• **AIM OF THE TASK**
Only lines that contain the string "takes" should be returned from the material below.
Top of PROVIDED INFORMATION
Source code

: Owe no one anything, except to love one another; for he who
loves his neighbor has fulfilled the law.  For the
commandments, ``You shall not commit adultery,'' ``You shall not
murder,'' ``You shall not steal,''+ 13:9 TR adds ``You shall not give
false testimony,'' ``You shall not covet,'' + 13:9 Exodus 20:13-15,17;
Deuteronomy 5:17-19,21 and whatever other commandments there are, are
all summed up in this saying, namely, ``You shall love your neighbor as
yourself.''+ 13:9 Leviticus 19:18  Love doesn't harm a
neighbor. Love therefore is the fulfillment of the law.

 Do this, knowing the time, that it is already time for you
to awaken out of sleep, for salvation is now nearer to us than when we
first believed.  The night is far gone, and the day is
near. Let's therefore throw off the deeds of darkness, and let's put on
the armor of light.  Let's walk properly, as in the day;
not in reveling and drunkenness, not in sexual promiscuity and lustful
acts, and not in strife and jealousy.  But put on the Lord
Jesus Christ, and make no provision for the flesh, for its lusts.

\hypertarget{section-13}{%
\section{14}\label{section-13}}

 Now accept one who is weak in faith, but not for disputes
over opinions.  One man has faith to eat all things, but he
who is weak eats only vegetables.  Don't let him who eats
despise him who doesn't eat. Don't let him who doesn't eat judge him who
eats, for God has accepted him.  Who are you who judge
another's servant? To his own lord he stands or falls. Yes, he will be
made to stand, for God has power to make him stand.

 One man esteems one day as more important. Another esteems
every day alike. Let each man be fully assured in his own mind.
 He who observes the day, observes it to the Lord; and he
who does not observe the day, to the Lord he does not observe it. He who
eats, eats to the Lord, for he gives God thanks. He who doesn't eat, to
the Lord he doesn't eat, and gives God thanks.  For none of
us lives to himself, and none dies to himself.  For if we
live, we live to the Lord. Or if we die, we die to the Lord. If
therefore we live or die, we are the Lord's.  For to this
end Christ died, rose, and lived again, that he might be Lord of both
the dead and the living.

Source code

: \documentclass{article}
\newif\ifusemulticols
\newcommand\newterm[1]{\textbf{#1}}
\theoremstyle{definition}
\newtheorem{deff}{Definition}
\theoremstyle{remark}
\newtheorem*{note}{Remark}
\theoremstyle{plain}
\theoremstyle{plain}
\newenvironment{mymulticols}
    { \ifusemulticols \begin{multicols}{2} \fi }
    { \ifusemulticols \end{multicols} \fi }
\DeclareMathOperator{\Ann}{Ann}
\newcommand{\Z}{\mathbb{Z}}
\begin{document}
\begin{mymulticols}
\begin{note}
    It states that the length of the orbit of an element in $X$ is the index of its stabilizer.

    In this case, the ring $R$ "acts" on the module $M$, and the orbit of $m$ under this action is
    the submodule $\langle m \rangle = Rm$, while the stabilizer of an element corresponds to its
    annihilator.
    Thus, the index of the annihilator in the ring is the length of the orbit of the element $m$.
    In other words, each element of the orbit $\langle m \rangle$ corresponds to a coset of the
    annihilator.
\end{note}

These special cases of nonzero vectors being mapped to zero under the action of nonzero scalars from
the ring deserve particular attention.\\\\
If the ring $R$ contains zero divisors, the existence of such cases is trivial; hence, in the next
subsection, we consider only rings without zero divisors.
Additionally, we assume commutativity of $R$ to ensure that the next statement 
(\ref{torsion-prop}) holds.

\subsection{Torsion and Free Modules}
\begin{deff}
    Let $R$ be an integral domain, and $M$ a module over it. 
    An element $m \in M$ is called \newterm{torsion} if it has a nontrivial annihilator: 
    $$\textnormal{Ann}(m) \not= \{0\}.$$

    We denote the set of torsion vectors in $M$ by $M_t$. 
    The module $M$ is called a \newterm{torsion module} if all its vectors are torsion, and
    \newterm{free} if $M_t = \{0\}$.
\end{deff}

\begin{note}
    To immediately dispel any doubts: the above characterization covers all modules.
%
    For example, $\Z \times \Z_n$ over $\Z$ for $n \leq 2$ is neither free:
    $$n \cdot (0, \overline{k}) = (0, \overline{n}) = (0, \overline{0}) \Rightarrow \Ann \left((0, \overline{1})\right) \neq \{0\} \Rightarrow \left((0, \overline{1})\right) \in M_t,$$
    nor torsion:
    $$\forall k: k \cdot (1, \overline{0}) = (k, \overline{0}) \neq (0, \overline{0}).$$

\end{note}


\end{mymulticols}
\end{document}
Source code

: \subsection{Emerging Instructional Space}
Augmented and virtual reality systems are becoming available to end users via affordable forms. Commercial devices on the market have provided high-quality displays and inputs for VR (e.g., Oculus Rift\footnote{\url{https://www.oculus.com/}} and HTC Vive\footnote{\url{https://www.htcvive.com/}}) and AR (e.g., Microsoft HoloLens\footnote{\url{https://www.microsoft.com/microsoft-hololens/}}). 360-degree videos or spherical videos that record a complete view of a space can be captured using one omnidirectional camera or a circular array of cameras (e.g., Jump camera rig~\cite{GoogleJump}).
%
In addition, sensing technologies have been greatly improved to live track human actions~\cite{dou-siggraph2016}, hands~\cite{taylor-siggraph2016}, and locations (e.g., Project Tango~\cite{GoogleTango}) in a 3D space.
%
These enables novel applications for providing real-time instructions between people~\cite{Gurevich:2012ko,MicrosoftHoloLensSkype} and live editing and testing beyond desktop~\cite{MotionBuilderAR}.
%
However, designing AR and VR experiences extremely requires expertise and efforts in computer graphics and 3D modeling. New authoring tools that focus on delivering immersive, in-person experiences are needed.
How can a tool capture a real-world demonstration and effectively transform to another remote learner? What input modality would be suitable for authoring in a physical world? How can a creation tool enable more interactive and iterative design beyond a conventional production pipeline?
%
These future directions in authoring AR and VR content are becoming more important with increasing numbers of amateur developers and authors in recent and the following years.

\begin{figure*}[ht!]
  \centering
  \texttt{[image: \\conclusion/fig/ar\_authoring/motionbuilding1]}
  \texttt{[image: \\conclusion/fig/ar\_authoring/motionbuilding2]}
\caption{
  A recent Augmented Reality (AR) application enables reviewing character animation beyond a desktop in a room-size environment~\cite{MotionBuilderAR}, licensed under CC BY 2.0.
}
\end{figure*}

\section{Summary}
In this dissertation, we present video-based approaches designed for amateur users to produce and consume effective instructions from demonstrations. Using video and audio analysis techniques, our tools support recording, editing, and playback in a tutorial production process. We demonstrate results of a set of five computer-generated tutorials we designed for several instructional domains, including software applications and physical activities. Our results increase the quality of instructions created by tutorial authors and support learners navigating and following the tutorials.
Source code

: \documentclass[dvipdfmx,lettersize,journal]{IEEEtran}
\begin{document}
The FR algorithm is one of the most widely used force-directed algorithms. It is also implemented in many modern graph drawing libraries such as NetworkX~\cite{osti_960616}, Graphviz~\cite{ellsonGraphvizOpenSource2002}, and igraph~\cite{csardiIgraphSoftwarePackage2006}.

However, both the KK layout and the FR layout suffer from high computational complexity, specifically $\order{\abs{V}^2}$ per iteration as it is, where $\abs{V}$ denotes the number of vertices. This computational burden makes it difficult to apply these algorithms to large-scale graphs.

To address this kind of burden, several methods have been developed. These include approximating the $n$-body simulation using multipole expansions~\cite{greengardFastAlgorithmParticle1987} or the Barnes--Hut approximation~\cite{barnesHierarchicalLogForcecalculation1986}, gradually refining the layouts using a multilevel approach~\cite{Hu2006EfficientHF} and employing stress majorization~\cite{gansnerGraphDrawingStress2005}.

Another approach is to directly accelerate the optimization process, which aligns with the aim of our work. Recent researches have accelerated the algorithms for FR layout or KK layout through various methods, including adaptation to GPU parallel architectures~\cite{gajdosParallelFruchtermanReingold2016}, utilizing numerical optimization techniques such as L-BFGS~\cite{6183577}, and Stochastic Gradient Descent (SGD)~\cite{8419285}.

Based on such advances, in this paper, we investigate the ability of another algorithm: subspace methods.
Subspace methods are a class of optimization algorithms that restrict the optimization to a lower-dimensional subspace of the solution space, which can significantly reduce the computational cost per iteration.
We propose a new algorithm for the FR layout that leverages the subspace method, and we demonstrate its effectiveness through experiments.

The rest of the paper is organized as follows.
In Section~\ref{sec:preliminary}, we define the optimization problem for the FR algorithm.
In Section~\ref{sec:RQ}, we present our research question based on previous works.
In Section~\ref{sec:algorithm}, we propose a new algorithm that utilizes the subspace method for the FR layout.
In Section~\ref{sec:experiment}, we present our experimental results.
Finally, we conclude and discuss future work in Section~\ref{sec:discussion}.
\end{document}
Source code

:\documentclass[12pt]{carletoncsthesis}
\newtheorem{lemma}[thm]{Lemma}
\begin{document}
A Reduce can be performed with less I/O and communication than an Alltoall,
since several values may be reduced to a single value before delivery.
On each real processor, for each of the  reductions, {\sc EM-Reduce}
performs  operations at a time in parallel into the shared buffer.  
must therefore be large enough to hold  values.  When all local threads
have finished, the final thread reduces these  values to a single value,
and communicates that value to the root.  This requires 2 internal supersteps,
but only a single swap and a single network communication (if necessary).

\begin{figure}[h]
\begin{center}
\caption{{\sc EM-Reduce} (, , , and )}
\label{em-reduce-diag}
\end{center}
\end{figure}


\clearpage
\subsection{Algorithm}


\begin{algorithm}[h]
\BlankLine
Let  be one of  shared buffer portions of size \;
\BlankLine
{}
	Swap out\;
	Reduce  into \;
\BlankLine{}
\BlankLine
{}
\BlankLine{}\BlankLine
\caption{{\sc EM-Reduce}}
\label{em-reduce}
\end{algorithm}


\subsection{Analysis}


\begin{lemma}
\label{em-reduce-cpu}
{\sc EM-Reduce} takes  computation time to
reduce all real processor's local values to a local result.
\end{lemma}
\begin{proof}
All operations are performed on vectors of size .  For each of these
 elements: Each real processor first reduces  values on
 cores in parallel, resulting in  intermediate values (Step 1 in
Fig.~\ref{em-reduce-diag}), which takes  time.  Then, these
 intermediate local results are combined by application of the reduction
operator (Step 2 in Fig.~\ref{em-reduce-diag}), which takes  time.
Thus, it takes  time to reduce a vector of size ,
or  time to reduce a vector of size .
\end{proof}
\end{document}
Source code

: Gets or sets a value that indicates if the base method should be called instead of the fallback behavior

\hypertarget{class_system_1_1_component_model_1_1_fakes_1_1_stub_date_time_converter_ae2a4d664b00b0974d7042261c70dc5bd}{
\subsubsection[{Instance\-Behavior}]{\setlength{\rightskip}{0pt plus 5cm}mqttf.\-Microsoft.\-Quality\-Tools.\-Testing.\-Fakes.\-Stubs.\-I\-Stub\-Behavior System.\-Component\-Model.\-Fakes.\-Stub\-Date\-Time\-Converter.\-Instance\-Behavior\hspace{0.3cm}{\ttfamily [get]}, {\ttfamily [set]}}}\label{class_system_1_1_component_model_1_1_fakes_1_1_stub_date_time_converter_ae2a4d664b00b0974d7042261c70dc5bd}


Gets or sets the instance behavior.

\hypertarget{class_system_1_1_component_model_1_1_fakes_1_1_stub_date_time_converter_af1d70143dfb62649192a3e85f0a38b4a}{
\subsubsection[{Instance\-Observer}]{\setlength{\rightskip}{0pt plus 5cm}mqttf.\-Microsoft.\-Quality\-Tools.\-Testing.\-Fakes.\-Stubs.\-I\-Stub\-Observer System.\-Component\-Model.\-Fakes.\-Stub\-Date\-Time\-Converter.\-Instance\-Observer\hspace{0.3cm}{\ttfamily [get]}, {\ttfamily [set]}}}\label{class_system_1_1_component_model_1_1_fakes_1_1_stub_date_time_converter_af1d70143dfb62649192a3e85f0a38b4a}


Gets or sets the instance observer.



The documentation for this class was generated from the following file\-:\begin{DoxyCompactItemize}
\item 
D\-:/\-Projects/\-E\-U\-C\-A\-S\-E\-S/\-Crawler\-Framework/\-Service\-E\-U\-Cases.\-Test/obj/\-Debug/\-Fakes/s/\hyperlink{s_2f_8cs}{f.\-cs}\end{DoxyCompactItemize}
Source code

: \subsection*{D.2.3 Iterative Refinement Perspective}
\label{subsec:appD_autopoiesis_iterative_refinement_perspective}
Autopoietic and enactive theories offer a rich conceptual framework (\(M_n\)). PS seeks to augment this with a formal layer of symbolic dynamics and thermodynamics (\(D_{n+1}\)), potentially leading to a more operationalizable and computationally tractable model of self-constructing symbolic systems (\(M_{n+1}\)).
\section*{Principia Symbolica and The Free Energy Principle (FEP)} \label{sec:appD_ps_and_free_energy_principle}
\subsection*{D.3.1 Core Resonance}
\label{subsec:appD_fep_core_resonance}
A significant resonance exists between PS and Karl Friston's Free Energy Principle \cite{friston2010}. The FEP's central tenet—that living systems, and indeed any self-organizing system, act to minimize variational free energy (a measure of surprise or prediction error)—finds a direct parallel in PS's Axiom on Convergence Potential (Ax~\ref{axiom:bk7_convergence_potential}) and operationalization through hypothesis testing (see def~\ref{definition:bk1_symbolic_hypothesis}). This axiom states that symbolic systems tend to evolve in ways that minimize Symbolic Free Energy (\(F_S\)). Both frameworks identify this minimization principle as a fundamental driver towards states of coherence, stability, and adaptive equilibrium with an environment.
Bottom of PROVIDED INFORMATION
• **REPLY TO THE EXERCISE**
{\sc EM-Reduce} takes  computation time to
Fig.~\ref{em-reduce-diag}), which takes  time.  Then, these
operator (Step 2 in Fig.~\ref{em-reduce-diag}), which takes  time.
Thus, it takes  time to reduce a vector of size ,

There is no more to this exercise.